* _Work to complete_: Count, in the entries below, the lines in which "that" occurs. Give the number, nothing more.

[Stored items from a collection]
▼
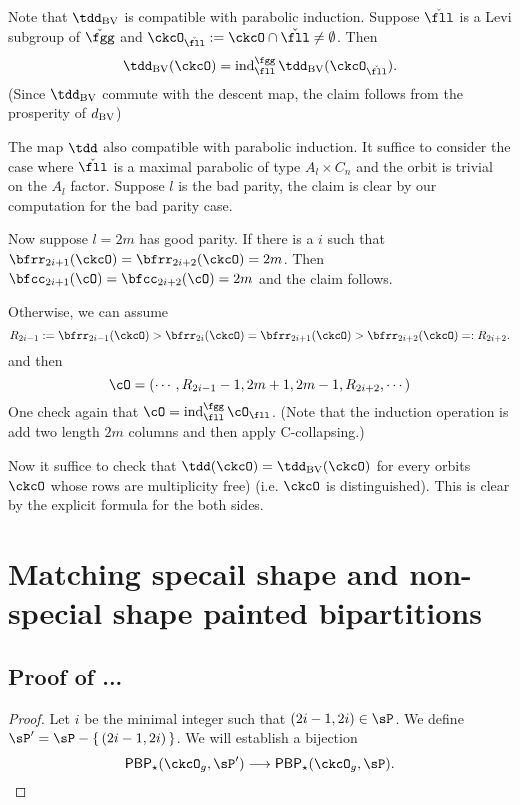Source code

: \documentclass[counting_main.tex]{subfiles}
\begin{document}
{Note that $\tdBV$ is compatible with parabolic induction.
Suppose $\ckfll$ is a Levi subgroup of $\ckfgg$ and
$\ckcO_{\ckfll}:=\ckcO\cap \ckfll\neq \emptyset$.
Then
\[
\tdBV(\ckcO) = \ind_{\fll}^{\fgg} \tdBV(\ckcO_{\ckfll}).
\]
(Since $\tdBV$ commute with the descent map, the claim follows from the
prosperity of $d_{\mathrm{BV}}$)

The map $\tdd$ also compatible with parabolic induction.
It suffice to consider the case where $\ckfll$ is a maximal parabolic of type
$A_{l}\times C_{n}$ and
the orbit is trivial on the $A_{l}$ factor.
Suppose $l$ is the bad parity, the claim is clear by our computation for the bad
parity case.

Now suppose $l=2m$ has good parity. If there is a $i$ such that
$\bfrr_{2i+1}(\ckcO)=\bfrr_{2i+2}(\ckcO)=2m$. Then
$\bfcc_{2i+1}(\cO)=\bfcc_{2i+2}(\cO)=2m$ and the claim follows.

Otherwise, we can assume
\[
R_{2i-1}:=\bfrr_{2i-1}(\ckcO)> \bfrr_{2i}(\ckcO)=\bfrr_{2i+1}(\ckcO) > \bfrr_{2i+2}(\ckcO)=:R_{2i+2}.
\]
and then
\[
\cO = (\cdots, R_{2i-1}-1, 2m+1, 2m-1, R_{2i+2}, \cdots)
\]
One check again that $\cO = \ind_{\fll}^{\fgg}\cO_{\fll}$.
(Note that the induction operation is add two length $2m$ columns and then apply
C-collapsing.)

Now it suffice to check that
$\tdd(\ckcO) = \tdBV(\ckcO)$ for every orbits $\ckcO$ whose
rows are multiplicity free) (i.e. $\ckcO$ is distinguished).
This is clear by the explicit formula for the both sides.
}

\section{Matching specail shape and non-special shape painted bipartitions}
\label{app:comb}

\subsection{Proof of ...}
\begin{proof}
  Let $i$ be the minimal integer such that $(2i-1, 2i)\in \sP$.
  We define $\sP' = \sP - \set{(2i-1,2i)}$.
  We will establish a bijection
  \[
    \PBP_{\star}(\ckcO_{g}, \sP')\longrightarrow \PBP_{\star}(\ckcO_{g},\sP).
  \]
\end{proof}

\end{document}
▲
* _Finished task_: 6